[Opening Data provided section]

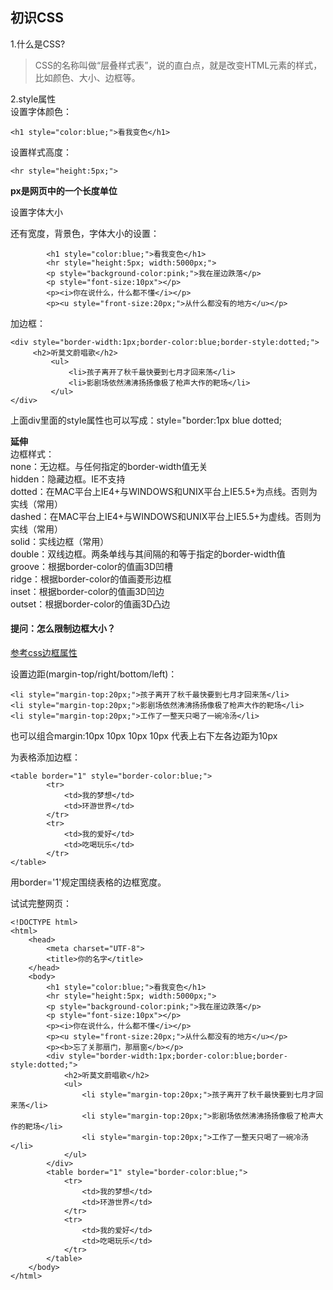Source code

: ## 初识CSS  

1.什么是CSS?  
> CSS的名称叫做“层叠样式表”，说的直白点，就是改变HTML元素的样式，比如颜色、大小、边框等。  

2.style属性  
设置字体颜色：  
```
<h1 style="color:blue;">看我变色</h1>
```
设置样式高度：  
```
<hr style="height:5px;">
```
**px是网页中的一个长度单位**

设置字体大小

还有宽度，背景色，字体大小的设置：  
```
        <h1 style="color:blue;">看我变色</h1>
        <hr style="height:5px; width:5000px;">
        <p style="background-color:pink;">我在崖边跌落</p>
        <p style="font-size:10px"></p>
        <p><i>你在说什么，什么都不懂</i></p>
        <p><u style="front-size:20px;">从什么都没有的地方</u></p>
```
加边框：  
```
<div style="border-width:1px;border-color:blue;border-style:dotted;">
     <h2>听莫文蔚唱歌</h2>
         <ul>
             <li>孩子离开了秋千最快要到七月才回来荡</li>
             <li>影剧场依然沸沸扬扬像极了枪声大作的靶场</li>
         </ul>
</div>
```
上面div里面的style属性也可以写成：style="border:1px blue dotted;  

**延伸**  
边框样式：  
none：无边框。与任何指定的border-width值无关  
hidden：隐藏边框。IE不支持  
dotted：在MAC平台上IE4+与WINDOWS和UNIX平台上IE5.5+为点线。否则为实线（常用）  
dashed：在MAC平台上IE4+与WINDOWS和UNIX平台上IE5.5+为虚线。否则为实线（常用）  
solid：实线边框（常用）  
double：双线边框。两条单线与其间隔的和等于指定的border-width值  
groove：根据border-color的值画3D凹槽  
ridge：根据border-color的值画菱形边框  
inset：根据border-color的值画3D凹边  
outset：根据border-color的值画3D凸边  

#### 提问：怎么限制边框大小？  
[参考css边框属性](http://www.divcss5.com/rumen/r120.shtml)  

设置边距(margin-top/right/bottom/left)：  
```
<li style="margin-top:20px;">孩子离开了秋千最快要到七月才回来荡</li>
<li style="margin-top:20px;">影剧场依然沸沸扬扬像极了枪声大作的靶场</li>
<li style="margin-top:20px;">工作了一整天只喝了一碗冷汤</li>
```
也可以组合margin:10px 10px 10px 10px 代表上右下左各边距为10px  

为表格添加边框：
```
<table border="1" style="border-color:blue;">
        <tr>
            <td>我的梦想</td>
            <td>环游世界</td>
        </tr>
        <tr>
            <td>我的爱好</td>
            <td>吃喝玩乐</td>
        </tr>
</table>
```
用border='1'规定围绕表格的边框宽度。  

试试完整网页：
```
<!DOCTYPE html>
<html>
    <head>
        <meta charset="UTF-8">
        <title>你的名字</title>
    </head>
    <body>
        <h1 style="color:blue;">看我变色</h1>
        <hr style="height:5px; width:5000px;">
        <p style="background-color:pink;">我在崖边跌落</p>
        <p style="font-size:10px"></p>
        <p><i>你在说什么，什么都不懂</i></p>
        <p><u style="front-size:20px;">从什么都没有的地方</u></p>
        <p><b>忘了关那扇门，那扇窗</b></p>
        <div style="border-width:1px;border-color:blue;border-style:dotted;">
            <h2>听莫文蔚唱歌</h2>
            <ul>
                <li style="margin-top:20px;">孩子离开了秋千最快要到七月才回来荡</li>
                <li style="margin-top:20px;">影剧场依然沸沸扬扬像极了枪声大作的靶场</li>
                <li style="margin-top:20px;">工作了一整天只喝了一碗冷汤</li>
            </ul>
        </div>
        <table border="1" style="border-color:blue;">
            <tr>
                <td>我的梦想</td>
                <td>环游世界</td>
            </tr>
            <tr>
                <td>我的爱好</td>
                <td>吃喝玩乐</td>
            </tr>
        </table>
    </body>
</html>
```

[Closing Data provided section]

What is needed is an exact repeat of every entry above, with the pictures left out.

Source code

: ## 初识CSS  

1.什么是CSS?  
> CSS的名称叫做“层叠样式表”，说的直白点，就是改变HTML元素的样式，比如颜色、大小、边框等。  

2.style属性  
设置字体颜色：  
```
<h1 style="color:blue;">看我变色</h1>
```
设置样式高度：  
```
<hr style="height:5px;">
```
**px是网页中的一个长度单位**

设置字体大小

还有宽度，背景色，字体大小的设置：  
```
        <h1 style="color:blue;">看我变色</h1>
        <hr style="height:5px; width:5000px;">
        <p style="background-color:pink;">我在崖边跌落</p>
        <p style="font-size:10px"></p>
        <p><i>你在说什么，什么都不懂</i></p>
        <p><u style="front-size:20px;">从什么都没有的地方</u></p>
```
加边框：  
```
<div style="border-width:1px;border-color:blue;border-style:dotted;">
     <h2>听莫文蔚唱歌</h2>
         <ul>
             <li>孩子离开了秋千最快要到七月才回来荡</li>
             <li>影剧场依然沸沸扬扬像极了枪声大作的靶场</li>
         </ul>
</div>
```
上面div里面的style属性也可以写成：style="border:1px blue dotted;  

**延伸**  
边框样式：  
none：无边框。与任何指定的border-width值无关  
hidden：隐藏边框。IE不支持  
dotted：在MAC平台上IE4+与WINDOWS和UNIX平台上IE5.5+为点线。否则为实线（常用）  
dashed：在MAC平台上IE4+与WINDOWS和UNIX平台上IE5.5+为虚线。否则为实线（常用）  
solid：实线边框（常用）  
double：双线边框。两条单线与其间隔的和等于指定的border-width值  
groove：根据border-color的值画3D凹槽  
ridge：根据border-color的值画菱形边框  
inset：根据border-color的值画3D凹边  
outset：根据border-color的值画3D凸边  

#### 提问：怎么限制边框大小？  
[参考css边框属性](http://www.divcss5.com/rumen/r120.shtml)  

设置边距(margin-top/right/bottom/left)：  
```
<li style="margin-top:20px;">孩子离开了秋千最快要到七月才回来荡</li>
<li style="margin-top:20px;">影剧场依然沸沸扬扬像极了枪声大作的靶场</li>
<li style="margin-top:20px;">工作了一整天只喝了一碗冷汤</li>
```
也可以组合margin:10px 10px 10px 10px 代表上右下左各边距为10px  

为表格添加边框：
```
<table border="1" style="border-color:blue;">
        <tr>
            <td>我的梦想</td>
            <td>环游世界</td>
        </tr>
        <tr>
            <td>我的爱好</td>
            <td>吃喝玩乐</td>
        </tr>
</table>
```
用border='1'规定围绕表格的边框宽度。  

试试完整网页：
```
<!DOCTYPE html>
<html>
    <head>
        <meta charset="UTF-8">
        <title>你的名字</title>
    </head>
    <body>
        <h1 style="color:blue;">看我变色</h1>
        <hr style="height:5px; width:5000px;">
        <p style="background-color:pink;">我在崖边跌落</p>
        <p style="font-size:10px"></p>
        <p><i>你在说什么，什么都不懂</i></p>
        <p><u style="front-size:20px;">从什么都没有的地方</u></p>
        <p><b>忘了关那扇门，那扇窗</b></p>
        <div style="border-width:1px;border-color:blue;border-style:dotted;">
            <h2>听莫文蔚唱歌</h2>
            <ul>
                <li style="margin-top:20px;">孩子离开了秋千最快要到七月才回来荡</li>
                <li style="margin-top:20px;">影剧场依然沸沸扬扬像极了枪声大作的靶场</li>
                <li style="margin-top:20px;">工作了一整天只喝了一碗冷汤</li>
            </ul>
        </div>
        <table border="1" style="border-color:blue;">
            <tr>
                <td>我的梦想</td>
                <td>环游世界</td>
            </tr>
            <tr>
                <td>我的爱好</td>
                <td>吃喝玩乐</td>
            </tr>
        </table>
    </body>
</html>
```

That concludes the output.